You *are* part of the problem.
I can walk down any street at any time of day and not fear for my personal safety.
I often take precautions when I am walking out and about both alone and in a group, most especially at night but I am cautious during the daytime too.
“Thanks for a good night.”
“Text me that you’re home safe.”
I wear what I want when out in public.
I deliberately think about where I’m going when deciding what to wear and often change deliberately if going to certain public places.
Remember going to get your eyes tested?
I don’t, not really. I haven’t had my eyes tested for over a year. Can’t think why.
But you know when the optician asks you ‘Is it better with number 1 or number 2?’.
That’s what these statements show.
Two sides to the same coin.
I write this piece from a privileged straight, white, cis-male experience. It’s something I feel that I often caveat my writing with and with good reason. Because despite all the empathy in the world. I don’t know what it’s like.
What it’s like to feel, live and be those bold statements which represent women’s experiences across the UK and the world. An experience that I understand only through empathy, self-report accounts and directly from women both directly in my life and hearing stories from others online.
But men, listen. We need to talk. To ourselves and to each other.
This case with Sarah Everard is not unique. And unfortunately it won’t be the last. But it ought to be.
We need to talk about sexual assault, sexual harassment, misogyny, rape, masculinity. It’s all linked. It creates culture which drives behaviour.
UN Women UK recently revealed that 97% of 18-24-year-old women said they had been sexually harassed and 80% of women, of all ages, said they had experienced sexual harassment in public spaces. That’s the study that’s been cited the most on my social feeds over the last couple of weeks.
So, needless to say, this is an enormous problem and yet somehow, I feel like we still don’t hear about it enough.
Too many men will dismiss the behaviour of themselves, their friends and peers.
Too many men consciously or unconsciously define their masculinity dependent upon how they relate to women. Often having their masculinity shaped by the sexual objectification and dehumanisation of women.
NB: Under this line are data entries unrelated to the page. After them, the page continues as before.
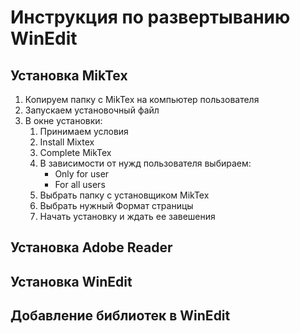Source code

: # Инструкция по развертыванию WinEdit

## Установка MikTex
1. Копируем папку с MikTex на компьютер пользователя
2. Запускаем установочный файл
3. В окне установки:
    1. Принимаем условия
    2. Install Mixtex
    3. Complete MikTex
    4. В зависимости от нужд пользователя выбираем:
        * Only for user
        * For all users
    5. Выбрать папку с установщиком MikTex
    6. Выбрать нужный Формат страницы
    7. Начать установку и ждать ее завешения 

## Установка Adobe Reader

## Установка WinEdit

## Добавление библиотек в WinEdit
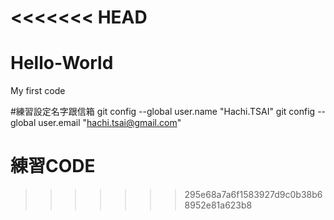 <<<<<<< HEAD
=======
# Hello-World
My first code

#練習設定名字跟信箱
git config --global user.name "Hachi.TSAI"
git config --global user.email "hachi.tsai@gmail.com"

# 練習CODE
>>>>>>> 295e68a7a6f1583927d9c0b38b68952e81a623b8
Too many men will disengage, prevent or otherwise refuse to have constructive and engaging conversations about these clearly difficult subjects from sexual harassment to rape.
We must find ways as men of bringing other men along, of meeting each other where we are enabling conversations most don’t want to have.
So, let’s think about these issues and put the focus on men. I’m not here to sociologically deconstruct our entire culture. Others do that much better than me.
But I am an observer. It’s easy enough to tell that we focus everything around women and put the emphasis on victims of sexual assault and harassment.
In order to make any progress, we need to flip the script permanently. We need to change our collective focus and go beyond the social posting when events such as Sarah come up.
And. Do. Better.
We need to ask ourselves what accountability actually looks like and then strive to embody it day to day.
A possible starting place for us men, then…
· Acknowledge that it starts with you. Take responsibility that you are part of the problem. We need to help ourselves to own this problem, because it’s ours to own.
· Start with having open conversations with friends, family and peers on their inappropriate behaviour and report serious behaviours.
· Beyond open conversations, actions matter. When inappropriate language or actions take place, call it out and treat it for what it is. Take action, don’t ignore it.
Take reasonable precautions like texting your friends when you’re out and walking in well-lit areas.
Don’t assault.
Share your negative experiences, then people will see how widespread problems like sexual harassment are.
Don’t use reductive language. Don’t be misogynistic.
Take security protections and delete inappropriate pictures you receive.
Don’t send women unsolicited pictures.
“You should take it as a compliment”…
Don’t catcall or harass online.
It goes without saying this list is meant to demonstrate the hypocrisies we have in our society related to these issues. I believe that if we focus more of the conversation around men – and we men do the work. Then we can make the progress we need to make; but this list is the bare minimum and we have to do so much better.
Take care out there,
Ryan
If you have been affected by the issues in this blog post, call NHS 111 or Samaritans 116 123.